I have gone through 3 different rounds of intense chemotherapy over the past 6 years, had a hysterectomy, lost my hair 3 times, had a left total hip replacement, 2 rounds of radiation, and participated in 1 clinical trial. I have been fortunate to have responded to therapy each time keeping my disease stable or experiencing regression. I would say I seem to have a fairly decent quality of life.

janisfitzandsonThe hardest part for me of living with metastatic breast cancer is having young children. My fears are centered on them. Will they be okay without me around some day? Will they remember me? Will those memories be filled with a fun loving mother or a sick person with a bald head? What will it be like growing up with a mother who is ill or gone? Those are the dark thoughts that bring me to my deepest sadness and tears. I often mourn for what might never be and that is the hardest part of being a mother of young children with a disease without a cure.

When my cancer came back I told my boys that I was going back into chemo. They were like “okay-whatever”. One has to love the minds of 7-year-old little boys! Once one of my sons asked me if I was going to have cancer on his 8th birthday. I knew that he really meant – will I be sick and not be able to attend his party? Knowing this I said,” Yes I will still have cancer but I am sure that I will feel good during your birthday.”  Around this time, my other son was having a lot of anxiety issues at school and when he talked with his school counselor she asked him if he was worried about his mother, he said, “No, she is fine, her hair is back.”  Another time the same son said that some of his friends felt sorry for him because his mom had cancer. (This was my 3rd round with losing my hair) I asked him if he felt that way? He replied “No! You have done it 3 times and survived” and then smiled.

Now at the age of 10, my twin boys have taken my cancer in stride. They accept that I do ‘treatments’ every week and I have taken them with me once or twice. I take these as good signs that my boys are adjusting, growing and thriving despite living with a mom with stage IV breast cancer. They are normal happy boys with all of the normal growing pains of childhood.

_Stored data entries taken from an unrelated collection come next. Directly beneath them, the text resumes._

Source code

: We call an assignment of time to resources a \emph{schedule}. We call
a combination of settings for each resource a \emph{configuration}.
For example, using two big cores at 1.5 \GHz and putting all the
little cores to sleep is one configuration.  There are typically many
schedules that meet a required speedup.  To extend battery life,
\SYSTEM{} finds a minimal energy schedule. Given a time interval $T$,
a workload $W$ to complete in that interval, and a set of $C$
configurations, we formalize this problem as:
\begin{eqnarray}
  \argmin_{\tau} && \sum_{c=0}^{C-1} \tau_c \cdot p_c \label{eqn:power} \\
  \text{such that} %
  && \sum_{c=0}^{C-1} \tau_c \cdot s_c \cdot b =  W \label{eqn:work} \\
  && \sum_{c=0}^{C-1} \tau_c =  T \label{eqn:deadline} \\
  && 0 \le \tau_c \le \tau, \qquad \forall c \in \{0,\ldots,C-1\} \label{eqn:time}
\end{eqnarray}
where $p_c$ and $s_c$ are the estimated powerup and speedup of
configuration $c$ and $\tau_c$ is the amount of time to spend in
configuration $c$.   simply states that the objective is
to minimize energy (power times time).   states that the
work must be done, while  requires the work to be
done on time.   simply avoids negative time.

I continued to work full time for 2 years after my initial diagnosis with mets. After completing a clinical trial I decided that this was going to be a never ending rollercoaster ride and that I needed to go on long-term disability and retire from my career that I loved. I was fortunate that my long-term disability insurance and SSDI benefits made this possible. It has been the best decision I have ever made. Being a mother of 10-year-old twin boys and fighting cancer is a full time job.

I am now into my 3rd year of living with metastatic cancer and doing well. Most people who meet me have no idea that I am living with cancer. I speak openly and realistically about my future and I think it makes most people uncomfortable.

Today I live life to the fullest. I truly feel that educating myself in the pathology of my disease, its characteristics and understanding the different treatments available to treat my cancer helps me cope. I strongly feel that we must be partners with our health care providers to get the best possible care. We must question, challenge and make decisions together on what the best course of action is for us. I also believe in being honest with my children and when they ask, I share information I think is appropriate for them to hear.

I have never told them that there is no cure or that it may take my life someday. I want them to live a normal childhood with love and laughter. I try to attend all school functions, plan family time and take as many family vacations as possible. I have learned to cherish all moments and milestones that we have today and try not to think about my tomorrows.